Julián siempre insistió en aprender de la historia de los pobres, la que está por escribir.
Hay que tomar nota de aquellos caminos que ya se han andado con resultados nefastos en el proceso de emancipación de los empobrecidos. Ante la injusticia, desde siempre se han dado tres tipos de respuesta: la actitud benéfico asistencial, que dirige todo el esfuerzo- en ocasiones heroico- a paliar los hechos, las carencias, a curar las heridas, sin reparar en aquello que las ocasiona; la actitud reformista y posibilista, que reconociendo la necesidad de transformar en profundidad la sociedad, se resigna a ser un «taller de reparaciones» , a hacer no tanto lo que «se debe», sino lo que «se puede»; y finalmente, la actitud militante. Y en esas seguimos.

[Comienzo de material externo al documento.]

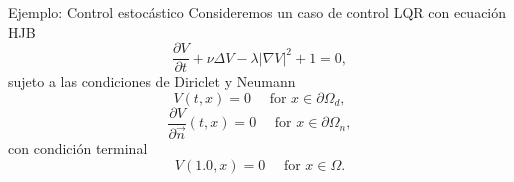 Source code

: \documentclass[aspectratio=169,xcolor=dvipsnames]{beamer}
\newcommand{\dpartial}[2]{\frac{\partial #1}{\partial #2}}
\begin{document}
\begin{frame}{Ejemplo: Control estocástico}
	Consideremos un caso de control LQR con ecuación HJB
	\begin{equation}
		\label{eqn:HJB2D}
		\dpartial{V}{t}+\nu \Delta V -\lambda |\nabla V|^2+1=0,
	\end{equation} 
	sujeto a las condiciones de Diriclet y Neumann
	\begin{equation}
		V(t,x)=0 \quad \text{ for } x\in \partial\Omega_d, 
	\end{equation}
	\begin{equation}
		\dpartial{V}{\vec{n}}(t,x)=0 \quad \text{ for } x\in \partial\Omega_n, 
	\end{equation}
	con condición terminal
	\begin{equation}
		V(1.0,x)=0 \quad \text{ for } x\in \Omega.
	\end{equation}
\end{frame}
\end{document}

La actitud militante se ha distinguido en el transcurso histórico, especialmente a partir del nacimiento del movimiento obrero en el siglo XIX, por una lucha decidida contra las causas de la injusticia, que no son sólo externas, ajenas a la persona, sino también internas. Y también por un cambio radical en la sociedad hecho desde abajo, desde el protagonismo conquistado, peleado, organizado, sostenido, por los propios empobrecidos. Una postura poco espectacular, nada efectista, hecha de incontables renuncias y sacrificios, de fracasos y victorias apenas perceptibles, de avances callados y silenciados que tal vez tardarán siglos en ser reconocidos. Una postura que ha ido aprendiendo, con sangre, que cualquier interferencia paternalista y cualquier dependencia subyugante de «líderes», minorías selectas, profesionales de la revolución, dirigentes,… sólo han servido para generar nuevas dictaduras.
Una postura que ha ido aprendiendo, con sangre, que cualquier interferencia paternalista y cualquier dependencia subyugante de «líderes», minorías selectas, profesionales de la revolución, dirigentes,… sólo han servido para generar nuevas dictaduras.
Es muy significativo que en plena «crisis» del mal llamado «estado de bienestar», ya en los años 80, surgiera, para sustituir a la malherida militancia, el voluntariado y las oeneges. Ello trajo los profesionales del desarrollo, hasta con título universitario. También es muy significativo que al rebufo de la «crisis» del 2007, la «agenda del cambio» esté esencialmente gestionada por los ideólogos de la globalización imperialista. Esos que han troceado la Causa de los empobrecidos en 365 «causas», con un día de celebración para cada una.
El primer escalón de la corrupción del pueblo es la corrupción del lenguaje, que siempre es cultura. Los «amos» de hoy, como ayer, han colonizado el lenguaje para pervertirlo una vez más. Ahora nadie habla de militancia pero si de «activistas» de tal o cual causa. Tampoco se habla de la promoción del pueblo porque los productores de cultura revolucionaria hacen campañas con la estrategia del «empoderamiento» de tal o cual sector de la sociedad.
El asistencialismo de oenegés o el «reformismo» de las causas de objetivo único son los mismos perros con distinto collar.
La militancia que nos transmitió Julián G. del Castillo es un patrimonio cultural de los empobrecidos. La cultura de los pobres que han luchado por la dignidad, la cultura de la solidaridad, es militante y de promoción integral y colectiva. Una sociedad que ha sido educada en el más salvaje individualismo y relativismo moral, para dejar de ser mercantilizada, estatalizada, burocratizada, corporativista o dirigida por los «líderes», no tiene otro camino que el de la promoción de militancia, que es un proceso sacrificado pero irrenunciable que exige vivenciar una cultura autogestionaria.